Some libraries always convert to UTF-8 (libxml2), some bindings always offer 
some kind of unicode codepoints (e.g. python which opportunistically chooses 
ASCII/UCS-2/UCS-4 depending on the data), some bindings may even expose the 
raw bytes and let the user deal with it (I think there was/is a zero-copy 
implementation which mostly consisted of strategically replacing XML 
metacharacters with NUL bytes in the incoming data).
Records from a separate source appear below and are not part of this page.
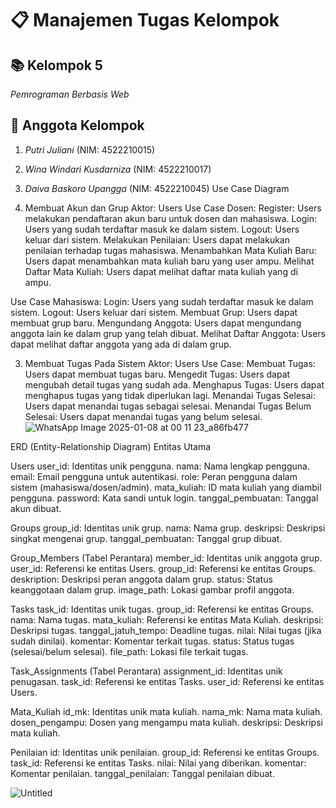 # 📋 Manajemen Tugas Kelompok

## 📚 Kelompok 5
*Pemrograman Berbasis Web*

## 👥 Anggota Kelompok
1. *Putri Juliani* (NIM: 4522210015)
2. *Wina Windari Kusdarniza* (NIM: 4522210017)
3. *Daiva Baskoro Upangga* (NIM: 4522210045)
Use Case Diagram

1. Membuat Akun dan Grup
Aktor:
Users
Use Case Dosen:
Register: Users melakukan pendaftaran akun baru untuk dosen dan mahasiswa.
Login: Users yang sudah terdaftar masuk ke dalam sistem.
Logout: Users keluar dari sistem.
Melakukan 
Penilaian: Users dapat melakukan penilaian terhadap tugas mahasiswa.
Menambahkan Mata Kuliah Baru: Users dapat menambahkan mata kuliah baru yang user ampu.
Melihat Daftar Mata Kuliah: Users dapat melihat daftar mata kuliah yang di ampu.

Use Case Mahasiswa:
Login: Users yang sudah terdaftar masuk ke dalam sistem.
Logout: Users keluar dari sistem.
Membuat Grup: Users dapat membuat grup baru.
Mengundang Anggota: Users dapat mengundang anggota lain ke dalam grup yang telah dibuat.
Melihat Daftar Anggota: Users dapat melihat daftar anggota yang ada di dalam grup.

3. Membuat Tugas Pada Sistem
Aktor:
Users
Use Case:
Membuat Tugas: Users dapat membuat tugas baru.
Mengedit Tugas: Users dapat mengubah detail tugas yang sudah ada.
Menghapus Tugas: Users dapat menghapus tugas yang tidak diperlukan lagi.
Menandai Tugas Selesai: Users dapat menandai tugas sebagai selesai.
Menandai Tugas Belum Selesai: Users dapat menandai tugas yang belum selesai.
![WhatsApp Image 2025-01-08 at 00 11 23_a86fb477](https://github.com/user-attachments/assets/3cdd3419-5ffe-4619-8449-6ebb7ec3e142)


ERD (Entity-Relationship Diagram)
Entitas Utama

Users
user_id: Identitas unik pengguna.
nama: Nama lengkap pengguna.
email: Email pengguna untuk autentikasi.
role: Peran pengguna dalam sistem (mahasiswa/dosen/admin).
mata_kuliah: ID mata kuliah yang diambil pengguna.
password: Kata sandi untuk login.
tanggal_pembuatan: Tanggal akun dibuat.

Groups
group_id: Identitas unik grup.
nama: Nama grup.
deskripsi: Deskripsi singkat mengenai grup.
tanggal_pembuatan: Tanggal grup dibuat.

Group_Members (Tabel Perantara)
member_id: Identitas unik anggota grup.
user_id: Referensi ke entitas Users.
group_id: Referensi ke entitas Groups.
deskription: Deskripsi peran anggota dalam grup.
status: Status keanggotaan dalam grup.
image_path: Lokasi gambar profil anggota.

Tasks
task_id: Identitas unik tugas.
group_id: Referensi ke entitas Groups.
nama: Nama tugas.
mata_kuliah: Referensi ke entitas Mata Kuliah.
deskripsi: Deskripsi tugas.
tanggal_jatuh_tempo: Deadline tugas.
nilai: Nilai tugas (jika sudah dinilai).
komentar: Komentar terkait tugas.
status: Status tugas (selesai/belum selesai).
file_path: Lokasi file terkait tugas.

Task_Assignments (Tabel Perantara)
assignment_id: Identitas unik penugasan.
task_id: Referensi ke entitas Tasks.
user_id: Referensi ke entitas Users.

Mata_Kuliah
id_mk: Identitas unik mata kuliah.
nama_mk: Nama mata kuliah.
dosen_pengampu: Dosen yang mengampu mata kuliah.
deskripsi: Deskripsi mata kuliah.

Penilaian
id: Identitas unik penilaian.
group_id: Referensi ke entitas Groups.
task_id: Referensi ke entitas Tasks.
nilai: Nilai yang diberikan.
komentar: Komentar penilaian.
tanggal_penilaian: Tanggal penilaian dibuat.

![Untitled](https://github.com/user-attachments/assets/513a485e-0fe1-45ad-8383-d980aa10974d)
But all implementations which want to be XMPP and XML 1.0 compliant need to 
have some way to convert or offer access to code points, as that’s the XML data 
model. Let’s build on that.

Easy choice.

Much easier than writing 20 emails on this topic, and that just in this 
thread.

> > However, given that there is a wide variety here, I am not sure if it
> > is worth to take any of that into consideration.
> 
> Yes, fair enough.
> 
> > Instead, my rationale is based on the idea that you always have
> > access to the Unicode code points of the textual content obtained
> > from the XML.
> 
> I do not have that access without converting from UTF-8 to code points
> in the hot-path where it would be inappropriate. It's effectively the
> same thing: I don't want to convert from bytes to code points, you don't
> want to convert from codepoints to bytes. Some languages will have to do
> the conversion either way, so it seems worth using the thing that allows
> for the most flexibility with the least amount of work in eg. IoT
> devices using C that are trying to optimize for performance where
> passing along the bytes as received on the wire (possibly with some
> validation that the range is accurate) is acceptable.

Note that you do not have to decode UTF-8 (which can be between O(n) and 
O(n^2) depending on the implementation and circumstances) to count code 
points; you can certainly do the counting in O(n) (which is the same as 
strlen() in C). And it would be similarly easy to write algorithms to do 
efficient batched codepoint indexed operations on UTF-8 strings in C (such as 
splitting UTF-8 byte ranges based on start/end information or such), if you 
really wanted to do such things in C.

However, I also think that the IoT use-case is a bit strawmanny, given that 
IoT devices would rarely have to deal with markup or other rich human-facing 
formats which require decoding of such codepoint references.

Thus ... I don’t buy this argument. Devices which render markup or references 
would have to deal with complexity way beyond this. And they’ll have to do the 
decoding anyway to do some kind of text rendering.